You are viewing a plain text version of this content. The canonical link for it is here.
Posted to dev@cloudstack.apache.org by Daan Hoogland <da...@shapeblue.com> on 2018/02/15 15:36:14 UTC

[PROPOSAL] reducing VR downtime on upgrade

The intention of this proposal is to have a way forward to reducing maintenance downtime for virtual routers. There are two parts to this proposal;

  1.  Dealing with legacy routers and replacing them before shutting down.
  2.  Unifying router embodiments and making use of redundancy mechanisms to quickly failover from old to new.

Ad .1 It will always be possible that a router is to old and will not be able to talk to a new version that is to replace it. This might be due to a keepalived update or replacement or just because it is very old. So though Unifying the routers and making them redundant enabled will solve a lot of use cases it will never deal with any conceivable situation, not even in systems upgraded to a version in which all intended functionality has been implemented. Dealing with any older router is to work as follows:

  1.  A check will be done to make sure the old VR is still up.
     *   If it is not there is no consideration it will be replaced as quickly as possible. Possible improvements here are the iptables configuration speedup and other generic optimisations unrelated to the upgrade itself.
     *   If it is there we need to walk on eggs with provisioning the new one😉
  2.  A new VR will be instantiated
  3.  Configuration data will be send but not applied.
  4.  The interfaces will be added and if need be brought down.
  5.  All configuration is applied
  6.  The old VR is killed
  7.  The interface on the new VR are brought up

Ad .2 This is a long-term goal. At the moment we have five (or debatably six) different incarnations of the virtual router:

  *   Basic zone dhcp server
  *   Shared network ‘router’
  *   VR
  *   rVR
  *   VPC
  *   rVPC
a first set of steps will be to reduce this to

  *   shared networks (where a basic zone is an automatic implementation of a single shared network in a zone)
  *   VR (which is always redundant enabled but may have only one instance)
  *   VPC (as above)
and then the next step is to unify VR and VPC as a VR is really only a VPC with just one network
the final step is then to unify a shared network with a VPC and this one is so far ahead that I don’t want to make too much statements about it now. We will have to find the exact implementation hazards that we will face in this step along the way. I think we are talking at least one year in when we reach this point.

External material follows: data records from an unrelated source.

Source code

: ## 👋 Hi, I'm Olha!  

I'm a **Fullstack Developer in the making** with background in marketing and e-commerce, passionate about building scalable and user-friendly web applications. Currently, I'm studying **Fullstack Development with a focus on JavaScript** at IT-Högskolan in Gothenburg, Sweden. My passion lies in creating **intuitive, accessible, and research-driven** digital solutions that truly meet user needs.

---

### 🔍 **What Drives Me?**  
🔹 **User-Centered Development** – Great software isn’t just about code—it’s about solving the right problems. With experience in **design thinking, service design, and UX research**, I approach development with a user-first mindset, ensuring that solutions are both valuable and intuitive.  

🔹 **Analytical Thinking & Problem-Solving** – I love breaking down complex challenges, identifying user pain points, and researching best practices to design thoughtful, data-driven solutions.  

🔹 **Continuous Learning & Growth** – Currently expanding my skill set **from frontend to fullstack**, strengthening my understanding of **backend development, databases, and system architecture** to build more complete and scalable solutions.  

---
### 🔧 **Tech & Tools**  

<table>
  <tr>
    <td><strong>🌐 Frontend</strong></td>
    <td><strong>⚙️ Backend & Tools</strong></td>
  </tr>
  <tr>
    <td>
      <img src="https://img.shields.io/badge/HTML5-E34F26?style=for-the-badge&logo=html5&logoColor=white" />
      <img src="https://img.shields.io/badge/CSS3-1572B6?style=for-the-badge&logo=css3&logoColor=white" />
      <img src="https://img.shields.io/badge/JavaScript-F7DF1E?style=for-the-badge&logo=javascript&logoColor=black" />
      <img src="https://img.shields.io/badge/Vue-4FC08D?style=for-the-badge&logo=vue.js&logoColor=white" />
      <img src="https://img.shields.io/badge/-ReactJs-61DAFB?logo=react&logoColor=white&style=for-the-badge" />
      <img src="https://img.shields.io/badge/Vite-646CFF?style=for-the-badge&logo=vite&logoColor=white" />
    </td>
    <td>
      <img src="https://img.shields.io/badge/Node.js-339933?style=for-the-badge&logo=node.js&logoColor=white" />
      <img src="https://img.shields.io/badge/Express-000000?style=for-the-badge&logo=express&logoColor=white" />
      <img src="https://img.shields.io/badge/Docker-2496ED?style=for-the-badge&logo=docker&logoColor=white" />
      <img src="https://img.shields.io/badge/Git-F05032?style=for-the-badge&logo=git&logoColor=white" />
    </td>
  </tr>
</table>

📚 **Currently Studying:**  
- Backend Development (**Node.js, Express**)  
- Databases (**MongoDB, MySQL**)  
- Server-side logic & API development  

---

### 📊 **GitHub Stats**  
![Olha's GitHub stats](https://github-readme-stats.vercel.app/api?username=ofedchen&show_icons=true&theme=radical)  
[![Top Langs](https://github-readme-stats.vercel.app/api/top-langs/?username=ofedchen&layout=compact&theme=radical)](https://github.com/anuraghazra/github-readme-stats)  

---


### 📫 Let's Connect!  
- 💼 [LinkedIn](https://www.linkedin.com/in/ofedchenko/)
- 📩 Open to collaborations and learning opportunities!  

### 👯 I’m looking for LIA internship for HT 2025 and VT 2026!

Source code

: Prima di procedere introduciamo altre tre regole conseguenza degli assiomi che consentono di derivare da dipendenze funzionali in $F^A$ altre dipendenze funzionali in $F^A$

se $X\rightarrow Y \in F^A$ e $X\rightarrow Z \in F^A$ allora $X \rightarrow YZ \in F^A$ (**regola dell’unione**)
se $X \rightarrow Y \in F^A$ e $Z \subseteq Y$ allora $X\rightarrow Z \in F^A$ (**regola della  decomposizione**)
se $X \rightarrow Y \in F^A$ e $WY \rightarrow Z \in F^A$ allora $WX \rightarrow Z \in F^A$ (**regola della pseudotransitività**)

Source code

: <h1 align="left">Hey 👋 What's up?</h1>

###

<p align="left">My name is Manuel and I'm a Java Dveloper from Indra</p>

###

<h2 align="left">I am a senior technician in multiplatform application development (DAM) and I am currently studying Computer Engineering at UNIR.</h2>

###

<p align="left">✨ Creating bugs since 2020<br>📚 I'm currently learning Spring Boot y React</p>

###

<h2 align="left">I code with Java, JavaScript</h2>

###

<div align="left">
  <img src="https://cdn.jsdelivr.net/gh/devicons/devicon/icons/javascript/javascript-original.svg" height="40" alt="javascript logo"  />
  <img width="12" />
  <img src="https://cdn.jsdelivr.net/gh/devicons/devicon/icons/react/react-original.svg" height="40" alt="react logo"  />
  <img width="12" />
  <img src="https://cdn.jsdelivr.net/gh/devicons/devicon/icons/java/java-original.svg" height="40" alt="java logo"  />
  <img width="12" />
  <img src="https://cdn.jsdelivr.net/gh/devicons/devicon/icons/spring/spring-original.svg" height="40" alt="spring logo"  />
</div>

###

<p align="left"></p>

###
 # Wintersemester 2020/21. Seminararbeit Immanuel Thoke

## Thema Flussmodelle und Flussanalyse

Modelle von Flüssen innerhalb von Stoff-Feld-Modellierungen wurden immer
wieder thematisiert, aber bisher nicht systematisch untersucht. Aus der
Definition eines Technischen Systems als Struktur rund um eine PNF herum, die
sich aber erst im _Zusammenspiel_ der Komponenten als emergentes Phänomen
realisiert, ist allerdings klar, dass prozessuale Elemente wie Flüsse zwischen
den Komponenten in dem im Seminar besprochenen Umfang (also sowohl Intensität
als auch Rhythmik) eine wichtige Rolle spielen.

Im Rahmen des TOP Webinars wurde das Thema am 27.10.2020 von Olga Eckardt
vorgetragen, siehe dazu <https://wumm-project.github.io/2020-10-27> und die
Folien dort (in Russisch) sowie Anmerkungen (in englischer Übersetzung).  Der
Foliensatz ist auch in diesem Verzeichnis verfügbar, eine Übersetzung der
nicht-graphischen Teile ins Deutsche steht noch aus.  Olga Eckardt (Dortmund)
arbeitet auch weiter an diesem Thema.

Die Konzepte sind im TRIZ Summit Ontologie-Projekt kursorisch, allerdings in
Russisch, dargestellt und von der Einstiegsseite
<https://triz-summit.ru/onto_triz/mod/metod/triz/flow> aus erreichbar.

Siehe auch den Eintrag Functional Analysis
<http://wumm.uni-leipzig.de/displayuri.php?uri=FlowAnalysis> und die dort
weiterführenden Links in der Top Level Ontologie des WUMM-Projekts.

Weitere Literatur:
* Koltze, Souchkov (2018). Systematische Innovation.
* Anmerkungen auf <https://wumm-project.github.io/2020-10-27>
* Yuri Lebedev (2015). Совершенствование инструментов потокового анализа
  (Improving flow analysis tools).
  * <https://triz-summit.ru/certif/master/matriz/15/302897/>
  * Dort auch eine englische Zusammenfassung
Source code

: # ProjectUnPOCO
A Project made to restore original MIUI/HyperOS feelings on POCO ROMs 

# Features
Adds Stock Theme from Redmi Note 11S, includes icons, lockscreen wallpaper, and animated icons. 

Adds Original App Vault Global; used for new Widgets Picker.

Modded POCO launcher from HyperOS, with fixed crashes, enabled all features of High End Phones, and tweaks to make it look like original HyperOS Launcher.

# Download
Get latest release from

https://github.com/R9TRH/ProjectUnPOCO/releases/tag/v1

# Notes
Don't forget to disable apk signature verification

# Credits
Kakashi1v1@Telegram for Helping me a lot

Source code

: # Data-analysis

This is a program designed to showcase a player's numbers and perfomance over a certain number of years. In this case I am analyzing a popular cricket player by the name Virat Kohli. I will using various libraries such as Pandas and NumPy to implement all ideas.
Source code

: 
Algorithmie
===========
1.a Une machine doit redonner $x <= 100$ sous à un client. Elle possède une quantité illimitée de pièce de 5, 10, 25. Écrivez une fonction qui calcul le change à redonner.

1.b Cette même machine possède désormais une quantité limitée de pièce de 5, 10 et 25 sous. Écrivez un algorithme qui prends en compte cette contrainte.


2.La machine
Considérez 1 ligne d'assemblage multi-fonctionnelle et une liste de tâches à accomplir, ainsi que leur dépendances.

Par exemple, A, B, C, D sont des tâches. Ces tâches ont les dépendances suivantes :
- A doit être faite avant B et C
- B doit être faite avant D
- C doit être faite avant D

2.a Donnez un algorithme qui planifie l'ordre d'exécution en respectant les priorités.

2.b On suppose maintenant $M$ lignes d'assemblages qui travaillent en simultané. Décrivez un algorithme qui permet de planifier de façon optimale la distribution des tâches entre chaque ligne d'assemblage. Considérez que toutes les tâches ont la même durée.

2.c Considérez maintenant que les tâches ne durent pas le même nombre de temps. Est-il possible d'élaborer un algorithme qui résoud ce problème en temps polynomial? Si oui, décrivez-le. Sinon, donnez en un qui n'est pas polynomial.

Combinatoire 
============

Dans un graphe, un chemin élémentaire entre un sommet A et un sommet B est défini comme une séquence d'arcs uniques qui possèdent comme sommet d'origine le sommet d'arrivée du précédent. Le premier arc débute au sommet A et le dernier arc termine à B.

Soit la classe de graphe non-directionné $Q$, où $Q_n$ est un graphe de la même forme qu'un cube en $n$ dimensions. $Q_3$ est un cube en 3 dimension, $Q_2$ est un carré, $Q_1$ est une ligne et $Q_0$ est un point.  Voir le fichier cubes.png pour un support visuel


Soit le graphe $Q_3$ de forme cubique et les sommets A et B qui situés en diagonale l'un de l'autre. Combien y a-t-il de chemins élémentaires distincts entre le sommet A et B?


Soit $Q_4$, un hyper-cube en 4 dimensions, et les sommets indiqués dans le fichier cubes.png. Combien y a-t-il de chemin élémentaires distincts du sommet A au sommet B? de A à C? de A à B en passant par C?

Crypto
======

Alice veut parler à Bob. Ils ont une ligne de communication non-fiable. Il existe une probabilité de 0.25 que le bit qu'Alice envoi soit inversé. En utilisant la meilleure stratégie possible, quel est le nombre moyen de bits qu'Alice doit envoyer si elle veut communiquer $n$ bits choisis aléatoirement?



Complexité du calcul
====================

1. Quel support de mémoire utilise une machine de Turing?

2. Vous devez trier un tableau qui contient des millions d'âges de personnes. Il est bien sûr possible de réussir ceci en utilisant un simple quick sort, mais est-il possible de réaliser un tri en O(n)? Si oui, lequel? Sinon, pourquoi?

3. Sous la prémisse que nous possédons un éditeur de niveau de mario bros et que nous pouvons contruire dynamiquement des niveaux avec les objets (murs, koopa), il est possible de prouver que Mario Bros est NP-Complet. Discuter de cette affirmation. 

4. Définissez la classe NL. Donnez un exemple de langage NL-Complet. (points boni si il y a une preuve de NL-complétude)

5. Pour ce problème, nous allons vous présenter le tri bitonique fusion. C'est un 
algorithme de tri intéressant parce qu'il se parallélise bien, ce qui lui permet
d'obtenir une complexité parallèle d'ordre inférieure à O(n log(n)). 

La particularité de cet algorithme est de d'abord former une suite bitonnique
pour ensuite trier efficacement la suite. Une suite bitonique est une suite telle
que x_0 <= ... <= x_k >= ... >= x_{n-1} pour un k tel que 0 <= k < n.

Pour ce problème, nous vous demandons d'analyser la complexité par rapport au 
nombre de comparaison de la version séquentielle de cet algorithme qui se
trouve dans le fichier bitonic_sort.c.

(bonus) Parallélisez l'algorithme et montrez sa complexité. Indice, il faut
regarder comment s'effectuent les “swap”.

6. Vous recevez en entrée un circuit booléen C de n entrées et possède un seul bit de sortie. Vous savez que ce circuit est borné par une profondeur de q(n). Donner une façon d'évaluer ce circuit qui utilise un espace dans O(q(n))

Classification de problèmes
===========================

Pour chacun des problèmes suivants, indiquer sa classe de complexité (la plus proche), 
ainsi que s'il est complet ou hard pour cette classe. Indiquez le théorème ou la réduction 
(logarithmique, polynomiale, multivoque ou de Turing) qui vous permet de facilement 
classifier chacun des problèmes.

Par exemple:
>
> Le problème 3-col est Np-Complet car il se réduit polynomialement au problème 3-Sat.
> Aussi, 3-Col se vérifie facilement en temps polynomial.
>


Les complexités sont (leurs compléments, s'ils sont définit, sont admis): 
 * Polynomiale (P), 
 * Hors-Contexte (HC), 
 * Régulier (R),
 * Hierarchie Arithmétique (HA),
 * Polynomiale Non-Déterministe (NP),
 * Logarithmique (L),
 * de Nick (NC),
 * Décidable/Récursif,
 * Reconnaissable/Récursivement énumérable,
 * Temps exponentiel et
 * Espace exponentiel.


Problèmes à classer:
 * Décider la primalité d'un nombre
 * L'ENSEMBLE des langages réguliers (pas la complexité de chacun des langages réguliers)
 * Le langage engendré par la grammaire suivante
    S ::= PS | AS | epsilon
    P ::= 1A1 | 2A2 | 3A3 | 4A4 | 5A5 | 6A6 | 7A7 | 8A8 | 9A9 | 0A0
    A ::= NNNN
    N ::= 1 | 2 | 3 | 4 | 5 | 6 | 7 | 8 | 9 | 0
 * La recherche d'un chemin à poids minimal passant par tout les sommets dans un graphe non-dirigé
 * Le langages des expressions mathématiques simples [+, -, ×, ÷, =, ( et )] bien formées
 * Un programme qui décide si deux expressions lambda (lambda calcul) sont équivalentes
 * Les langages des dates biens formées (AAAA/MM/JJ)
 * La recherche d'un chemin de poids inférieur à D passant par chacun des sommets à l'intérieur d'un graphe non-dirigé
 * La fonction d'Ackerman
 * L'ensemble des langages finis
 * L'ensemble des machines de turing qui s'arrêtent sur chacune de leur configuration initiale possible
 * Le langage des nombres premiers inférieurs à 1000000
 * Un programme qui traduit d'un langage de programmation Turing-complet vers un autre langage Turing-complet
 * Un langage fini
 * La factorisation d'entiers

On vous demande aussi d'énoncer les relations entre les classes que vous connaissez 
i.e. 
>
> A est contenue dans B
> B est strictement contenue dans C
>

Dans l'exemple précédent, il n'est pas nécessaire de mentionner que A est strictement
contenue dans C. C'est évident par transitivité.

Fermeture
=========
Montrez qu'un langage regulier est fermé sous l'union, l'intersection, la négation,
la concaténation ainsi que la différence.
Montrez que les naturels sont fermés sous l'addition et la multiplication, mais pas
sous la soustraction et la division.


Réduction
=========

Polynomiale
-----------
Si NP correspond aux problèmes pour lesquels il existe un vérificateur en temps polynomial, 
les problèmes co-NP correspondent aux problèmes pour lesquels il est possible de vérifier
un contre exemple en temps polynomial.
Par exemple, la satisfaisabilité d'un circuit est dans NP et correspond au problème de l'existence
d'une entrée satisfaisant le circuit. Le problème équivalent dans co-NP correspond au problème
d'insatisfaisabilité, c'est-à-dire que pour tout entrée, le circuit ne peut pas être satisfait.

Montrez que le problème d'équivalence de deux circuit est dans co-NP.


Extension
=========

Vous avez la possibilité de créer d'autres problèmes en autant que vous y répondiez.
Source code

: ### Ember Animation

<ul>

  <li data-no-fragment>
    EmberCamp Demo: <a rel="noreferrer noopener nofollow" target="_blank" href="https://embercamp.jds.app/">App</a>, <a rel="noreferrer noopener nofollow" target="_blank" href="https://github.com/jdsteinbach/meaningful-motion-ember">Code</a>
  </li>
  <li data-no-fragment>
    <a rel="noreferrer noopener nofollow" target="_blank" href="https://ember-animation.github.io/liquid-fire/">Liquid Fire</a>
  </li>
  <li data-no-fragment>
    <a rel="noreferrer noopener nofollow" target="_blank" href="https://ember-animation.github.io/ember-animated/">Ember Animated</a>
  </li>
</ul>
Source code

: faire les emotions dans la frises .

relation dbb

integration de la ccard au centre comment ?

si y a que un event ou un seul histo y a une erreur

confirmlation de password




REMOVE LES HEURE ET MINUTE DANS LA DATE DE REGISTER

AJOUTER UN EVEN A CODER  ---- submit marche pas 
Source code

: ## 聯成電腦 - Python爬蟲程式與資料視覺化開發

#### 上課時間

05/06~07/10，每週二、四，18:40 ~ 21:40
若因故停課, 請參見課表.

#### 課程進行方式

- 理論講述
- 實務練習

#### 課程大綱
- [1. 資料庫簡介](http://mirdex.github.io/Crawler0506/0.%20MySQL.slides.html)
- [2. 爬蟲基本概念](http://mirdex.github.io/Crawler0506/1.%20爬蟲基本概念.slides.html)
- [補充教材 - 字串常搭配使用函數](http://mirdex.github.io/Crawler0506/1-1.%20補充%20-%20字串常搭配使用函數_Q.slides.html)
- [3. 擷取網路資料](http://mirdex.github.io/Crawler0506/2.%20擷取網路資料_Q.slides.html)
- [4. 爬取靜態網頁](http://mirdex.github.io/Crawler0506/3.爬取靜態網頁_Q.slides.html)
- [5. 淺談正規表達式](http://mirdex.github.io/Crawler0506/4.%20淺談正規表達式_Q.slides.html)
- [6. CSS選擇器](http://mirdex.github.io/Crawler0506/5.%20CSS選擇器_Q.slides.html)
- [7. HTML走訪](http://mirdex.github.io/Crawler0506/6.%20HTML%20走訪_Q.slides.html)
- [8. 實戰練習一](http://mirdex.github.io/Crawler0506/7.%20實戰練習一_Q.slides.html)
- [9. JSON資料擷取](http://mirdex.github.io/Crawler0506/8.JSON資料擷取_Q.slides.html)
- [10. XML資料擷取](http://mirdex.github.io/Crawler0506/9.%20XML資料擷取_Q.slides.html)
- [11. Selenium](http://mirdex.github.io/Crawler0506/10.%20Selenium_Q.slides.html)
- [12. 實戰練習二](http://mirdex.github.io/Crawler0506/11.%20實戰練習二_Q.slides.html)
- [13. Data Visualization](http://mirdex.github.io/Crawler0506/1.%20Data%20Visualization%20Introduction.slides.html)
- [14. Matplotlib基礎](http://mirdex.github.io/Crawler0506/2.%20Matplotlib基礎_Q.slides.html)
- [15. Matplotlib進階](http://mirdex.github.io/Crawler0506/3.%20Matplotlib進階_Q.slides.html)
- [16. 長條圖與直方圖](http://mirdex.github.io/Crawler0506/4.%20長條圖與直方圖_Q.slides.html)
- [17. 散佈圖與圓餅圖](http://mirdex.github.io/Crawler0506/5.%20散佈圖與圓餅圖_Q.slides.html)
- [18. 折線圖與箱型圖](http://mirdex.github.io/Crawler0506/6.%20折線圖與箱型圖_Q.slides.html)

As Shapeblue we will be starting a short PoC on the first part. We will try to figure out if the process under .1 is feasible, or that we need to wait configuring interfaces to the last moment and then do a ‘blind’ start.

daan.hoogland@shapeblue.com 
www.shapeblue.com
53 Chandos Place, Covent Garden, London  WC2N 4HSUK
@shapeblue
  
 


Re: [PROPOSAL] reducing VR downtime on upgrade

Posted by Daan Hoogland <da...@gmail.com>.
Thanks Wido,
I suspect to start a PoC on fase 1 shortly.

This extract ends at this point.